Collection entries:
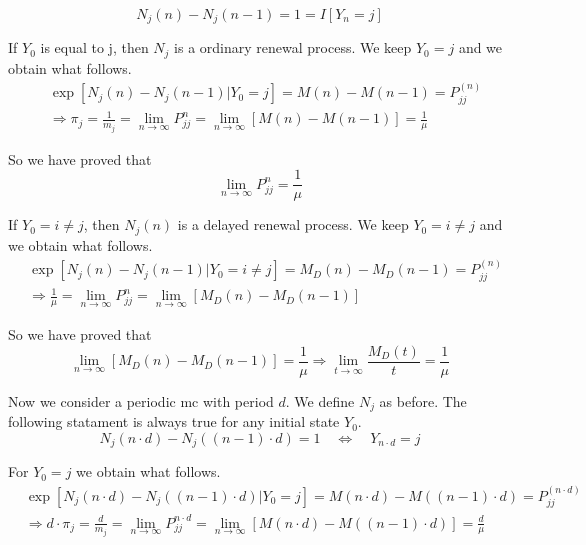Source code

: 	\begin{equation}
		N_j(n)-N_j(n-1)=1 = I[Y_n=j]
	\end{equation}

	If $Y_0$ is equal to j, then $N_j$ is a ordinary renewal process. We keep $Y_0=j$ and we obtain what follows.
	\begin{align*}
		& \exp[N_j(n)-N_j(n-1)|Y_0=j]=M(n)-M(n-1)=P_{jj}^{(n)}
		\\ & \Rightarrow \pi_j=\frac{1}{m_j}=\lim_{n \to \infty} P_{jj}^{n} = \lim_{n \to \infty} [M(n)-M(n-1)]=\frac{1}{\mu}
	\end{align*}

	So we have proved that
	\begin{equation}
		\lim_{n \to \infty} P_{jj}^{n}=\frac{1}{\mu}
	\end{equation}

	If $Y_0=i \neq j$, then $N_j(n)$ is a delayed renewal process. We keep $Y_0=i \neq j$ and we obtain what follows.
	\begin{align*}
		& \exp[N_j(n)-N_j(n-1)|Y_0=i \neq j]=M_D(n)-M_D(n-1)=P_{jj}^{(n)}
		\\ & \Rightarrow \frac{1}{\mu}=\lim_{n \to \infty} P_{jj}^{n} = \lim_{n \to \infty} [M_D(n)-M_D(n-1)]
	\end{align*}

	So we have proved that
	\begin{equation}
		\lim_{n \to \infty} [M_D(n)-M_D(n-1)]=\frac{1}{\mu} \Rightarrow \lim_{t \to \infty }\frac{M_D(t)}{t}=\frac{1}{\mu}
	\end{equation}

	Now we consider a periodic \gls{mc} with period $d$. We define $N_j$ as before. The following statament is always true for any initial state $Y_0$.
	\begin{equation}
		N_j(n \cdot d)-N_j((n-1)\cdot d)=1 \quad \Leftrightarrow \quad Y_{n \cdot d}=j
	\end{equation}

	For $Y_0=j$ we obtain what follows.
	\begin{align*}
		& \exp[N_j(n \cdot d)-N_j((n-1)\cdot d)|Y_0=j]=M(n \cdot d)-M((n-1)\cdot d)=P_{jj}^{(n \cdot d)}
		\\ & \Rightarrow d \cdot \pi_j=\frac{d}{m_j}=\lim_{n \to \infty} P_{jj}^{n \cdot d} = \lim_{n \to \infty} [ M(n \cdot d)- M( (n-1) \cdot d)]=\frac{d}{\mu}
	\end{align*}


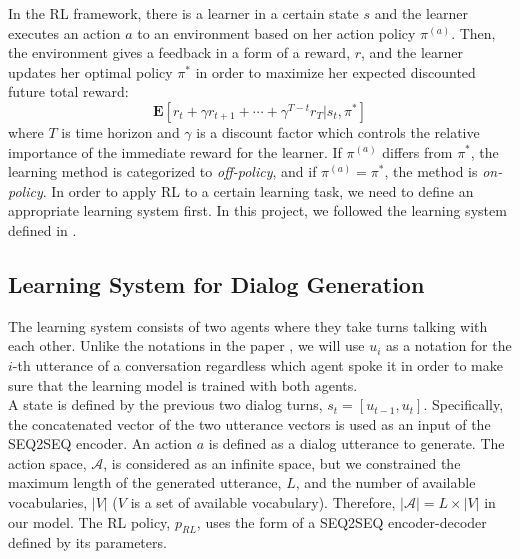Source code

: In the RL framework, there is a learner in a certain state $s$ and the learner executes an action $a$ to an environment based on her action policy $\pi^{(a)}$. Then, the environment gives a feedback in a form of a reward, $r$, and the learner updates her optimal policy $\pi^*$ in order to maximize her expected discounted future total reward: 
\[
	\mathbf{E}[r_t + \gamma r_{t+1} + \cdots + \gamma^{T-t}r_T | s_t, \pi^* ]
\]
where $T$ is time horizon and $\gamma$ is a discount factor which controls the relative importance of the immediate reward for the learner. If $\pi^{(a)}$ differs from $\pi^*$, the learning method is categorized to \textit{off-policy}, and if $\pi^{(a)} = \pi^*$, the method is \textit{on-policy}. In order to apply RL to a certain learning task, we need to define an appropriate learning system first. In this project, we followed the learning system defined in \cite{Li}. 

\subsection{Learning System for Dialog Generation}
The learning system consists of two agents where they take turns talking with each other. Unlike the notations in the paper \cite{Li}, we will use $u_i$ as a notation for the $i$-th utterance of a conversation regardless which agent spoke it in order to make sure that the learning model is trained with both agents. \\
A state is defined by the previous two dialog turns, $s_t = [u_{t-1}, u_t]$. Specifically, the concatenated vector of the two utterance vectors is used as an input of the SEQ2SEQ encoder. An action $a$ is defined as a dialog utterance to generate. The action space, $\mathcal{A}$, is considered as an infinite space, but we constrained the maximum length of the generated utterance, $L$, and the number of available vocabularies, $|V|$ ($V$ is a set of available vocabulary). Therefore, $|\mathcal{A}|=L\times |V|$ in our model. The RL policy, $p_{RL}$, uses the form of a SEQ2SEQ encoder-decoder defined by its parameters. 

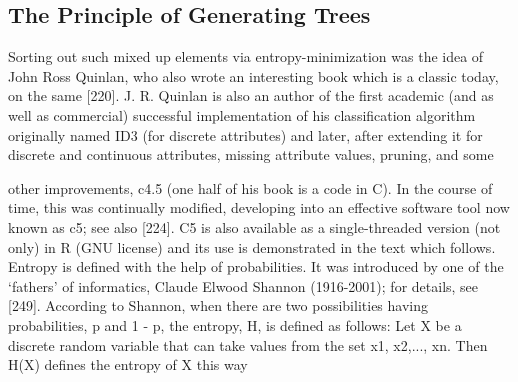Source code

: \documentclass[11pt,openany,executivepaper]{book}
\begin{document}
\subsection{The Principle of Generating Trees}
Sorting out such mixed up elements via entropy-minimization was the idea of
John Ross Quinlan, who also wrote an interesting book which is a classic today,
on the same [220]. J. R. Quinlan is also an author of the first academic (and as
well as commercial) successful implementation of his classification algorithm
originally named ID3 (for discrete attributes) and later, after extending it for
discrete and continuous attributes, missing attribute values, pruning, and some

other improvements, c4.5 (one half of his book is a code in C). In the course
of time, this was continually modified, developing into an effective software tool
now known as c5; see also [224]. C5 is also available as a single-threaded version
(not only) in R (GNU license) and its use is demonstrated in the text which
follows.
Entropy is defined with the help of probabilities. It was introduced by one of
the ‘fathers’ of informatics, Claude Elwood Shannon (1916-2001); for details,
see [249]. According to Shannon, when there are two possibilities having probabilities, p and 1 - p, the entropy, H, is defined as follows: Let X be a discrete
random variable that can take values from the set {x1, x2,..., xn}. Then H(X)
defines the entropy of X this way
\end{document}
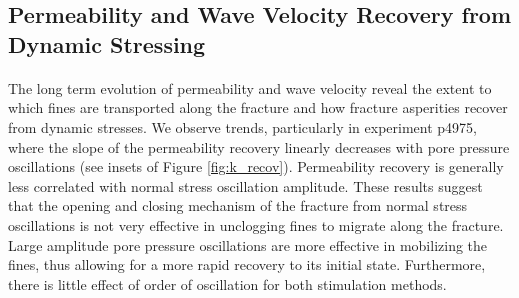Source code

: \documentclass[letterpaper,10pt]{article}
\begin{document}
\subsection{Permeability and Wave Velocity Recovery from Dynamic Stressing}
\paragraph{}
The long term evolution of permeability and wave velocity reveal the extent to which fines are transported along the fracture and how fracture asperities recover from dynamic stresses. We observe trends, particularly in experiment p4975, where the slope of the permeability recovery linearly decreases with pore pressure oscillations (see insets of Figure \ref{fig:k_recov}). Permeability recovery is generally less correlated with normal stress oscillation amplitude. These results suggest that the opening and closing mechanism of the fracture from normal stress oscillations is not very effective in unclogging fines to migrate along the fracture. Large amplitude pore pressure oscillations are more effective in mobilizing the fines, thus allowing for a more rapid recovery to its initial state. Furthermore, there is little effect of order of oscillation for both stimulation methods. 
\end{document}
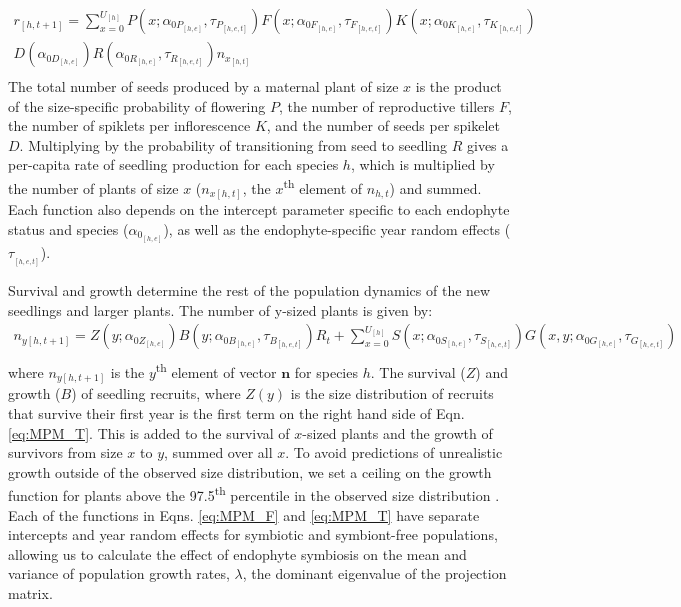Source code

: \documentclass[12pt]{article}
\begin{document}
\begin{equation} 
	\label{eq:MPM_F}
	\begin{aligned}
		r_{[h,t+1]} = \sum_{x=0}^{U_{[h]}} P(x;\alpha_{0P_{[h,e]}}, \tau_{P_{[h,e,t]}})F(x;\alpha_{0F_{[h,e]}}, \tau_{F_{[h,e,t]}})K(x;\alpha_{0K_{[h,e]}}, \tau_{K_{[h,e,t]}}) \\
		D(\alpha_{0D_{[h,e]}})R(\alpha_{0R_{[h,e]}}, \tau_{R_{[h,e,t]}}) n_{x_{[h,t]}}\\
	\end{aligned}
\end{equation}
The total number of seeds produced by a maternal plant of size $x$ is the product of the size-specific probability of flowering $P$, the number of reproductive tillers $F$, the number of spiklets per inflorescence $K$, and the number of seeds per spikelet $D$. 
Multiplying by the probability of transitioning from seed to seedling $R$ gives a per-capita rate of seedling production for each species $h$, which is multiplied by the number of plants of size $x$ ($n_{x[h,t]}$, the $x$\textsuperscript{th} element of $n_{h,t}$) and summed.  
Each function also depends on the intercept parameter specific to each endophyte status and species ($\alpha_{0_{[h,e]}}$), as well as the endophyte-specific year random effects  ($\tau_{_{[h,e,t]}}$). 

Survival and growth determine the rest of the population dynamics of the new seedlings and larger plants. 
The number of y-sized plants is given by:
\begin{equation} 
	\label{eq:MPM_T}
	\begin{aligned}
		n_{y{[h,t+1]}} = Z(y;\alpha_{0Z_{[h,e]}})B(y;\alpha_{0B_{[h,e]}},\tau_{B_{[h,e,t]}})R_{t}  + 
		\sum_{x=0}^{U_{[h]}} S(x;\alpha_{0S_{[h,e]}},\tau_{S_{[h,e,t]}})G(x,y;\alpha_{0G_{[h,e]}},\tau_{G_{[h,e,t]}})\\
	\end{aligned}
\end{equation}
where $n_{y{[h,t+1]}}$ is the $y$\textsuperscript{th} element of vector $\textbf{n}$ for species $h$.
The survival ($Z$) and growth ($B$) of seedling recruits, where $Z(y)$ is the size distribution of recruits that survive their first year is the first term on the right hand side of Eqn. \ref{eq:MPM_T}. 
This is added to the survival of $x$-sized plants and the growth of survivors from size $x$ to $y$, summed over all $x$. 
To avoid predictions of unrealistic growth outside of the observed size distribution, we set a ceiling on the growth function for plants above the 97.5\textsuperscript{th} percentile in the observed size distribution \cite{williams2012avoiding}.
Each of the functions in Eqns. \ref{eq:MPM_F} and \ref{eq:MPM_T} have separate intercepts and year random effects for symbiotic and symbiont-free populations, allowing us to calculate the effect of endophyte symbiosis on the mean and variance of population growth rates, $\lambda$, the dominant eigenvalue of the projection matrix.
\end{document}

**Task objective**. Looking back over the data above, restate word for word the lines that begin at the line with "The survival ($Z$)" and end at the line with "This is added", inclusive.

**Completed exercise**.
The survival ($Z$) and growth ($B$) of seedling recruits, where $Z(y)$ is the size distribution of recruits that survive their first year is the first term on the right hand side of Eqn. \ref{eq:MPM_T}. 
This is added to the survival of $x$-sized plants and the growth of survivors from size $x$ to $y$, summed over all $x$. 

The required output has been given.